All states have rules prohibiting attorneys from contacting or soliciting victims of accidents for a specific time period following their accident. The primary policy underlying these rules is to protect people who are injured or grieving the loss of a loved one, allowing them time to emotionally deal with important decision-making, including which lawyer to retain and the terms of the proposed representation. The rule is also supposed to limit aggressive and unseemly marketing techniques by personal injury lawyers in order to maintain the overall professional integrity of attorneys.
Even with this rule, we frequently learn that our clients, who have found us through legitimate means like social media or word of mouth, are directly solicited by “runners” soon after their accident or the loss of a loved one. We have also seen situations where “agents” working for lawyers in hospital emergency rooms or medical clinics slip people business cards for lawyers. [Other rules prohibit attorneys from sharing fees with non-attorneys or paying them to refer clients.]
Working with attorneys who are not only aggressive, but who are also ethical optimizes your chances of a successful result.
If you are approached by an attorney, an “investigator” or anyone claiming to work with an attorney within 30 days of an accident (15 days if a filing must be made within the first 30 days, such as a no-fault claim), you should avoid working with them at all costs. That unscrupulous behavior is a sign that you will not be able to trust your lawyer when it comes right down to it. And if you can’t trust your lawyer when you are hurt to help you, who can you trust?
The right way to find a lawyer is go online, read about attorneys, read their background and experience, look at their real accomplishments (not the hype), ask friends and family what their experience has been, or contact your local Bar Association for a referral, but under no circumstances should you agree to sign up with attorneys who are chasing after you in the aftermath of an accident or when you have just lost a family member.

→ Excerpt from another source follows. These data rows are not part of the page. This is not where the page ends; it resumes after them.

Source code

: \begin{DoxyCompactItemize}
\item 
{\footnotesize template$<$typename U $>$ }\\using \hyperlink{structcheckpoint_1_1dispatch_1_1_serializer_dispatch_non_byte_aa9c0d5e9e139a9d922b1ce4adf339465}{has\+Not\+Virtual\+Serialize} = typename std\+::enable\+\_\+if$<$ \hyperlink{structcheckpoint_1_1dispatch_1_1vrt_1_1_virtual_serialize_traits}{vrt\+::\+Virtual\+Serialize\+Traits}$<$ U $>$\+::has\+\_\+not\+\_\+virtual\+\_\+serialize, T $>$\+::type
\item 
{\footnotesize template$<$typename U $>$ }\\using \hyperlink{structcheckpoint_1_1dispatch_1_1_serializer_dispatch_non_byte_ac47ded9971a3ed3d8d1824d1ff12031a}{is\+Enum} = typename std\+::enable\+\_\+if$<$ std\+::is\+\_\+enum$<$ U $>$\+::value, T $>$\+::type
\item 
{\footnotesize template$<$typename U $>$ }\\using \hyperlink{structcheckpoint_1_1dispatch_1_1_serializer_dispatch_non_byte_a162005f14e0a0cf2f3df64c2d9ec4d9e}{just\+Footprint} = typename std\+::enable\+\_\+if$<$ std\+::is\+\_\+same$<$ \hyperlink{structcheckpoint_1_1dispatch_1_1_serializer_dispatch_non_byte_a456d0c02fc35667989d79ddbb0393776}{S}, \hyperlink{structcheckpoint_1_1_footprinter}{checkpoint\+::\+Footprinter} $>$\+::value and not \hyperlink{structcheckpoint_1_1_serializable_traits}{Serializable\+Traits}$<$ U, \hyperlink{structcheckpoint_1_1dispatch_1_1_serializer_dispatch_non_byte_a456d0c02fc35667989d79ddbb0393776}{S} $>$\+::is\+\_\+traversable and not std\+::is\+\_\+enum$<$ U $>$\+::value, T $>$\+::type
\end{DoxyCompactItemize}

The New York Rule is printed here in its entirety:
RULE 4.5: COMMUNICATION AFTER INCIDENTS INVOLVING PERSONAL INJURY OR WRONGFUL DEATH
(a) In the event of a specific incident involving potential claims for personal injury or wrongful death, no unsolicited communication shall be made to an individual injured in the incident or to a family member or legal representative of such an individual, by a lawyer or law firm, or by any associate, agent, employee or other representative of a lawyer or law firm representing actual or potential defendants or entities that may defend and/or indemnify said defendants, before the 30th day after the date of the incident, unless a filing must be made within 30 days of the incident as a legal prerequisite to the particular claim, in which case no unsolicited communication shall be made before the 15th day after the date of the incident.
Relevant provisions of related RULE 7.3 are also printed here:
RULE 7.3: SOLICITATION AND RECOMMENDATION OF PROFESSIONAL EMPLOYMENT
(a) A lawyer shall not engage in solicitation: (1) by in-person or telephone contact, or by real-time or interactive computer-accessed communication unless the recipient is a close friend, relative, former client or existing client; or (2) by any form of communication if: (i) the communication or contact violates Rule 4.5, Rule 7.1(a), or paragraph (e) of this Rule.